What other Print on Demand Suppliers did we consider?
So, here’s a quick look at other options.
In some cases, we signed up with these vendors to create accounts, but for various reasons we chose to not go further than that with them.
So, this is not a review of using them, more our initial impressions and why we don’t currently use them.
In no particular order …
From our notes, it seems that the real focus from them is on charity and community based selling, and you have to commit to set sales goals for what you sell.
Given that the four companies we reviewed above don’t expect you to make a volume selling commitment (they print on demand), you’d only go with these guys if you were confident about how much you’d sell.
Not great for anyone starting out with Print on Demand suppliers as one of the advantages is no stock holding commitment
We are on their mailing list, but that’s about as far as we got with these guys, because like Bonfire, you needed to set and meet a sales commitment with them. Their delivery options also seemed slightly slower than competitors. And their user experience to set-up and upload designs was pretty painful.
Teepublic did at least seem to offer good margins, from around 11% to 30%, and we got as far as setting up an account with them. Though if you do search it out, you’ll find there’s only currently two (not great) products there.
We found the upload and usability of the site not great, and it didn’t really add or differentiate from the four Print on Demand suppliers we currently go with.
In addition, they do frequently run major price promotions (like 50% off), so those attractive margins aren’t quite as great when your dollars earned per item sold drops by the promotion %.
Again, we have an account with them and we’re on their mailing list and they seem to offer decent margins, but like Teepublic they run very deep price promotions. So, even a quick look today has all tees at $18 for example.
That might be good for shoppers but it’s not great for earning designer fees.
Their upload system was also quite challenging, so much so that we started it, but then never went back to finish it.
These guys do at least publish a training video on Udemy on how to set up and work with them. Although the fact, the guy they use poses with a BMW in front of a flash house gives off all the wrong vibes about this supplier. The training video was OK incidentally, once you get past the first impression.
And it was OK to load up designs.
But there’s no real shop set-up or integration of your designs to your website. So, it’s very much a marketplace to promote your designs and not much more.

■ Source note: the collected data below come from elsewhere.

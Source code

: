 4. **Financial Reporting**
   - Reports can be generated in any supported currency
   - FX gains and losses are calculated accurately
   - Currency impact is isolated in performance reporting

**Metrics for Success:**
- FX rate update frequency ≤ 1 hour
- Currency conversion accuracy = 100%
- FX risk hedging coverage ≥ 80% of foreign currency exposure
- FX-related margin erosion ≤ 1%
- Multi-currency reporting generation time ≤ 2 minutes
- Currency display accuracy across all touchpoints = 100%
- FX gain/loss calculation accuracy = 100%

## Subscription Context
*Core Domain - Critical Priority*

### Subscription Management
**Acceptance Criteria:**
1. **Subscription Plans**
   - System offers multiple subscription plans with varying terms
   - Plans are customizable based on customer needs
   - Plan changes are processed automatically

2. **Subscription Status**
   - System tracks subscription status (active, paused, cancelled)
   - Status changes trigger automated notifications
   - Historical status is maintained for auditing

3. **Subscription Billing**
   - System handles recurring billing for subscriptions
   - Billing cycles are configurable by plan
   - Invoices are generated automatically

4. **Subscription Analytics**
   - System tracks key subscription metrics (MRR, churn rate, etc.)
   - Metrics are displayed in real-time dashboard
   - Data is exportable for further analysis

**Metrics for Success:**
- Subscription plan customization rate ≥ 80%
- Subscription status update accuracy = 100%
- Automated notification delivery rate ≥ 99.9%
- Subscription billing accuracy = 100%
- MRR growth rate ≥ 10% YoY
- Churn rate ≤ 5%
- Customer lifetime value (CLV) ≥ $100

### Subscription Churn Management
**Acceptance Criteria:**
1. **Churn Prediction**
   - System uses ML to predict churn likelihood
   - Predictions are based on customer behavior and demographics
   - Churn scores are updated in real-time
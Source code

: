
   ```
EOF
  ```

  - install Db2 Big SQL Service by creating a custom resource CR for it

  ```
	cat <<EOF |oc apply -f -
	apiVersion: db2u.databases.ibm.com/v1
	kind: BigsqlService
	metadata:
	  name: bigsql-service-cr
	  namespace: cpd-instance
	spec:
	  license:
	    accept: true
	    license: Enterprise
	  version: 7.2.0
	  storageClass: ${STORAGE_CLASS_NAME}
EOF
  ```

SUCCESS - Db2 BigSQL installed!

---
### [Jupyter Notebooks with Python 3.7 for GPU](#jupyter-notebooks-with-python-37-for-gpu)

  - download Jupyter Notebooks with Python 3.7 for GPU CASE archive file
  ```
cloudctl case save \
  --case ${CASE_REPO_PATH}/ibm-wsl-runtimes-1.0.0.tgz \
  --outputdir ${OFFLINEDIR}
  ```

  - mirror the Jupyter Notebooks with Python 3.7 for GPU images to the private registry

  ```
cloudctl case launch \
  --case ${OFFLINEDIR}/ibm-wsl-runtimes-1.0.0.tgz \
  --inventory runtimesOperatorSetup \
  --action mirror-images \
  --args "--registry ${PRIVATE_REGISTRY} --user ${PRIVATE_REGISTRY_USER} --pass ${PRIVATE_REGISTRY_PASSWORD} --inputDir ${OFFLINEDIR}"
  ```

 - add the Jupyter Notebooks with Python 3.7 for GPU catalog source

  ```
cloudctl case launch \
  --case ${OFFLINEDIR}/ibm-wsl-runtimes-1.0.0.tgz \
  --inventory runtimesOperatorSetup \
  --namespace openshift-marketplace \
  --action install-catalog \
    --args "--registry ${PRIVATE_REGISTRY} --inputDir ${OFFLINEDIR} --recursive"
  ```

We ended up parking this one.
So, both these guys were a little different, in that you couldn’t directly publish your design and sell it.
You submit your artwork to them, and they only publish and sell the best ones.
From a shopper point of view, this does raise the quality level of designs you can buy. But it does mean you have no control over your designs. You are effectively handing over your design to someone else to sell.
This one was also a little different as it’s more of a back-end connectivity platform for Print on Demand suppliers. You need to set up the front-end of your store and then connect it to one of their print suppliers. At the time, we thought it was too complicated so parked it.
We’ve never gone back, but it’s one we’re going to reconsider for the future.
Phew, that’s a bit of a quick run-through of what the Print on Demand supplier options are. The real challenge is there are so many options, you can’t really work with them all.
You need to factor in what matters to you and to your customers. There’s a combination of usability and design flexibility, plus back-end shipping and mechanics that you need to work out. It’s a process of trial and error to find the right Print Demand supplier.
We would say, we’ve yet to find the single Print on Demand supplier who nails every point. But, for where our business is now, the four we work with are probably still the right ones.
If and when something changes with that, we’ll let you know.